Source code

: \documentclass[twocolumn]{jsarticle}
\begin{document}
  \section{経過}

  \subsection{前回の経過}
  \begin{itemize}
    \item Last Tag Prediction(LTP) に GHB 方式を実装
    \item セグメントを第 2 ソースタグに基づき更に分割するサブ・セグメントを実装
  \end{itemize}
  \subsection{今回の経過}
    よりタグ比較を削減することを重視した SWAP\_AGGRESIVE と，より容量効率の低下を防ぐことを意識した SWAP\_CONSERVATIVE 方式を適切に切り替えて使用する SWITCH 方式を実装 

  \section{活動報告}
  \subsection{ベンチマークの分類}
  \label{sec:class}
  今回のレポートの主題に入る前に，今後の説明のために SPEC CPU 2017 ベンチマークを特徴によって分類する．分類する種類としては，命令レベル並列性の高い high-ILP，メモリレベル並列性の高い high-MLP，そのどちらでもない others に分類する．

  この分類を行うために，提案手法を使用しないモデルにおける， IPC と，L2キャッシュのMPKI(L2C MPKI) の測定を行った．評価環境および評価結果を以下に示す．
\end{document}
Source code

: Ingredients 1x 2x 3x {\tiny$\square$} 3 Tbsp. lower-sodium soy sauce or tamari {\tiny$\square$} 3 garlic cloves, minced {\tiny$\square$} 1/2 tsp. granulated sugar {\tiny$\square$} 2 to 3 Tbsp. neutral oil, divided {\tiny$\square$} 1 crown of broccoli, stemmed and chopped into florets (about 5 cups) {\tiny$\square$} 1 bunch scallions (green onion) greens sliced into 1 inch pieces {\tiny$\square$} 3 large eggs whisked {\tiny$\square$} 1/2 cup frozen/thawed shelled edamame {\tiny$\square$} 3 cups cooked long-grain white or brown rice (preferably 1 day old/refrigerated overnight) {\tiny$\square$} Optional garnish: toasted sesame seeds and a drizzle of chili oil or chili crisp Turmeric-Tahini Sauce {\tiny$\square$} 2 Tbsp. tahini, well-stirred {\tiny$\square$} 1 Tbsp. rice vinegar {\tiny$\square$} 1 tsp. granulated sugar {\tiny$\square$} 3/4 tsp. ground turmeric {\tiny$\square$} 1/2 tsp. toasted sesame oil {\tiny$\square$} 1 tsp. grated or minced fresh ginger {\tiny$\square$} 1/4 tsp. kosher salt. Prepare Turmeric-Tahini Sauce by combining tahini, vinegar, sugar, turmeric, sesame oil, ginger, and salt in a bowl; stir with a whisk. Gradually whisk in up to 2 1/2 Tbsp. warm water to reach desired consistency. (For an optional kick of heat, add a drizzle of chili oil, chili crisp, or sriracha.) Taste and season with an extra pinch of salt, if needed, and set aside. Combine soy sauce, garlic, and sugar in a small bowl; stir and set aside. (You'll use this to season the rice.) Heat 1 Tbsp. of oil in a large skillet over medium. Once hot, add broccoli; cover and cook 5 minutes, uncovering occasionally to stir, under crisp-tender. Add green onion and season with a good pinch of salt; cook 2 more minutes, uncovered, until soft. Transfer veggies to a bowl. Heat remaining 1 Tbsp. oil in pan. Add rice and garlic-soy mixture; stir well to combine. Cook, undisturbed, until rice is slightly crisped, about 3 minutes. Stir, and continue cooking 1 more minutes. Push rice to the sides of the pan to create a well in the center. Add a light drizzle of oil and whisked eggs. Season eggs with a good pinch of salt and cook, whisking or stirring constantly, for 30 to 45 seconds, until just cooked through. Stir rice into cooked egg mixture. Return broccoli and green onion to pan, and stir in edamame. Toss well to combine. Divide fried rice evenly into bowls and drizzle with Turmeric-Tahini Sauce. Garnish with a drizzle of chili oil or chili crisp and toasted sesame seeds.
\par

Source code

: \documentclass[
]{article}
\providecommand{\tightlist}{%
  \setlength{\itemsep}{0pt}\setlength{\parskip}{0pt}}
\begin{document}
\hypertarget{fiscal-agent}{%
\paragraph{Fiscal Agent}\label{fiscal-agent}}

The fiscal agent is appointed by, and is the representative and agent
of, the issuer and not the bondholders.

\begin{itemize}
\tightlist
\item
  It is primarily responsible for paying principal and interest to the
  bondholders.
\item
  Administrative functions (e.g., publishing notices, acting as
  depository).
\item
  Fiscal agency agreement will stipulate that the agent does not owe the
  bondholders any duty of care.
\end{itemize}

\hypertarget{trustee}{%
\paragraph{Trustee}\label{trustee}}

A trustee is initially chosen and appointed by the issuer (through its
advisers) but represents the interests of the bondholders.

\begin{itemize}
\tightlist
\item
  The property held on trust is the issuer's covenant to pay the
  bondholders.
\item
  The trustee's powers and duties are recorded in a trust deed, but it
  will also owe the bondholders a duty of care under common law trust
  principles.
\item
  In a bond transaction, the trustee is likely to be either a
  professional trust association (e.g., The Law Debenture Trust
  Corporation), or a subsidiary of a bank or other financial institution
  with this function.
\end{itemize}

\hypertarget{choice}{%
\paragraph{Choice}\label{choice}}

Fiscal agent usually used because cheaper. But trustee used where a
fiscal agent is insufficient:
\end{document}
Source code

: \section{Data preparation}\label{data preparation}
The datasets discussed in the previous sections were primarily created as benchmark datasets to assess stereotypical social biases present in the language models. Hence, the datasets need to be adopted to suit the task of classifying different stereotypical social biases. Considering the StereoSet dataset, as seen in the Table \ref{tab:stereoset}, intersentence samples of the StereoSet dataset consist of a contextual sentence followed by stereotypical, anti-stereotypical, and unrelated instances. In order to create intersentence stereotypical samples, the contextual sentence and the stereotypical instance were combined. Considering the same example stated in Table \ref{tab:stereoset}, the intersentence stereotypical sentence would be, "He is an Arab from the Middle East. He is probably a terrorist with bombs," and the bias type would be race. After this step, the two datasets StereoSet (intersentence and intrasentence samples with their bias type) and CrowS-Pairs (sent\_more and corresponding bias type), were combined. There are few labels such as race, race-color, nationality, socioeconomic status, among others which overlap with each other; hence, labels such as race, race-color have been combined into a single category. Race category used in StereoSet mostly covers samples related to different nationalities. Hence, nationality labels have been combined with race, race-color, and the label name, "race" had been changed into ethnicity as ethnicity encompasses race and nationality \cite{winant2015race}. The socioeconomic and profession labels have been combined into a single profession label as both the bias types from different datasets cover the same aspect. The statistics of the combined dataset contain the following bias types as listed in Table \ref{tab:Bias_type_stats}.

==================================================

Work request: Give all of the material again, exactly.

Output of the task:
Source code

: \documentclass[twocolumn]{jsarticle}
\begin{document}
  \section{経過}

  \subsection{前回の経過}
  \begin{itemize}
    \item Last Tag Prediction(LTP) に GHB 方式を実装
    \item セグメントを第 2 ソースタグに基づき更に分割するサブ・セグメントを実装
  \end{itemize}
  \subsection{今回の経過}
    よりタグ比較を削減することを重視した SWAP\_AGGRESIVE と，より容量効率の低下を防ぐことを意識した SWAP\_CONSERVATIVE 方式を適切に切り替えて使用する SWITCH 方式を実装 

  \section{活動報告}
  \subsection{ベンチマークの分類}
  \label{sec:class}
  今回のレポートの主題に入る前に，今後の説明のために SPEC CPU 2017 ベンチマークを特徴によって分類する．分類する種類としては，命令レベル並列性の高い high-ILP，メモリレベル並列性の高い high-MLP，そのどちらでもない others に分類する．

  この分類を行うために，提案手法を使用しないモデルにおける， IPC と，L2キャッシュのMPKI(L2C MPKI) の測定を行った．評価環境および評価結果を以下に示す．
\end{document}
Source code

: Ingredients 1x 2x 3x {\tiny$\square$} 3 Tbsp. lower-sodium soy sauce or tamari {\tiny$\square$} 3 garlic cloves, minced {\tiny$\square$} 1/2 tsp. granulated sugar {\tiny$\square$} 2 to 3 Tbsp. neutral oil, divided {\tiny$\square$} 1 crown of broccoli, stemmed and chopped into florets (about 5 cups) {\tiny$\square$} 1 bunch scallions (green onion) greens sliced into 1 inch pieces {\tiny$\square$} 3 large eggs whisked {\tiny$\square$} 1/2 cup frozen/thawed shelled edamame {\tiny$\square$} 3 cups cooked long-grain white or brown rice (preferably 1 day old/refrigerated overnight) {\tiny$\square$} Optional garnish: toasted sesame seeds and a drizzle of chili oil or chili crisp Turmeric-Tahini Sauce {\tiny$\square$} 2 Tbsp. tahini, well-stirred {\tiny$\square$} 1 Tbsp. rice vinegar {\tiny$\square$} 1 tsp. granulated sugar {\tiny$\square$} 3/4 tsp. ground turmeric {\tiny$\square$} 1/2 tsp. toasted sesame oil {\tiny$\square$} 1 tsp. grated or minced fresh ginger {\tiny$\square$} 1/4 tsp. kosher salt. Prepare Turmeric-Tahini Sauce by combining tahini, vinegar, sugar, turmeric, sesame oil, ginger, and salt in a bowl; stir with a whisk. Gradually whisk in up to 2 1/2 Tbsp. warm water to reach desired consistency. (For an optional kick of heat, add a drizzle of chili oil, chili crisp, or sriracha.) Taste and season with an extra pinch of salt, if needed, and set aside. Combine soy sauce, garlic, and sugar in a small bowl; stir and set aside. (You'll use this to season the rice.) Heat 1 Tbsp. of oil in a large skillet over medium. Once hot, add broccoli; cover and cook 5 minutes, uncovering occasionally to stir, under crisp-tender. Add green onion and season with a good pinch of salt; cook 2 more minutes, uncovered, until soft. Transfer veggies to a bowl. Heat remaining 1 Tbsp. oil in pan. Add rice and garlic-soy mixture; stir well to combine. Cook, undisturbed, until rice is slightly crisped, about 3 minutes. Stir, and continue cooking 1 more minutes. Push rice to the sides of the pan to create a well in the center. Add a light drizzle of oil and whisked eggs. Season eggs with a good pinch of salt and cook, whisking or stirring constantly, for 30 to 45 seconds, until just cooked through. Stir rice into cooked egg mixture. Return broccoli and green onion to pan, and stir in edamame. Toss well to combine. Divide fried rice evenly into bowls and drizzle with Turmeric-Tahini Sauce. Garnish with a drizzle of chili oil or chili crisp and toasted sesame seeds.
\par

Source code

: \documentclass[
]{article}
\providecommand{\tightlist}{%
  \setlength{\itemsep}{0pt}\setlength{\parskip}{0pt}}
\begin{document}
\hypertarget{fiscal-agent}{%
\paragraph{Fiscal Agent}\label{fiscal-agent}}

The fiscal agent is appointed by, and is the representative and agent
of, the issuer and not the bondholders.

\begin{itemize}
\tightlist
\item
  It is primarily responsible for paying principal and interest to the
  bondholders.
\item
  Administrative functions (e.g., publishing notices, acting as
  depository).
\item
  Fiscal agency agreement will stipulate that the agent does not owe the
  bondholders any duty of care.
\end{itemize}

\hypertarget{trustee}{%
\paragraph{Trustee}\label{trustee}}

A trustee is initially chosen and appointed by the issuer (through its
advisers) but represents the interests of the bondholders.

\begin{itemize}
\tightlist
\item
  The property held on trust is the issuer's covenant to pay the
  bondholders.
\item
  The trustee's powers and duties are recorded in a trust deed, but it
  will also owe the bondholders a duty of care under common law trust
  principles.
\item
  In a bond transaction, the trustee is likely to be either a
  professional trust association (e.g., The Law Debenture Trust
  Corporation), or a subsidiary of a bank or other financial institution
  with this function.
\end{itemize}

\hypertarget{choice}{%
\paragraph{Choice}\label{choice}}

Fiscal agent usually used because cheaper. But trustee used where a
fiscal agent is insufficient:
\end{document}
Source code

: \section{Data preparation}\label{data preparation}
The datasets discussed in the previous sections were primarily created as benchmark datasets to assess stereotypical social biases present in the language models. Hence, the datasets need to be adopted to suit the task of classifying different stereotypical social biases. Considering the StereoSet dataset, as seen in the Table \ref{tab:stereoset}, intersentence samples of the StereoSet dataset consist of a contextual sentence followed by stereotypical, anti-stereotypical, and unrelated instances. In order to create intersentence stereotypical samples, the contextual sentence and the stereotypical instance were combined. Considering the same example stated in Table \ref{tab:stereoset}, the intersentence stereotypical sentence would be, "He is an Arab from the Middle East. He is probably a terrorist with bombs," and the bias type would be race. After this step, the two datasets StereoSet (intersentence and intrasentence samples with their bias type) and CrowS-Pairs (sent\_more and corresponding bias type), were combined. There are few labels such as race, race-color, nationality, socioeconomic status, among others which overlap with each other; hence, labels such as race, race-color have been combined into a single category. Race category used in StereoSet mostly covers samples related to different nationalities. Hence, nationality labels have been combined with race, race-color, and the label name, "race" had been changed into ethnicity as ethnicity encompasses race and nationality \cite{winant2015race}. The socioeconomic and profession labels have been combined into a single profession label as both the bias types from different datasets cover the same aspect. The statistics of the combined dataset contain the following bias types as listed in Table \ref{tab:Bias_type_stats}.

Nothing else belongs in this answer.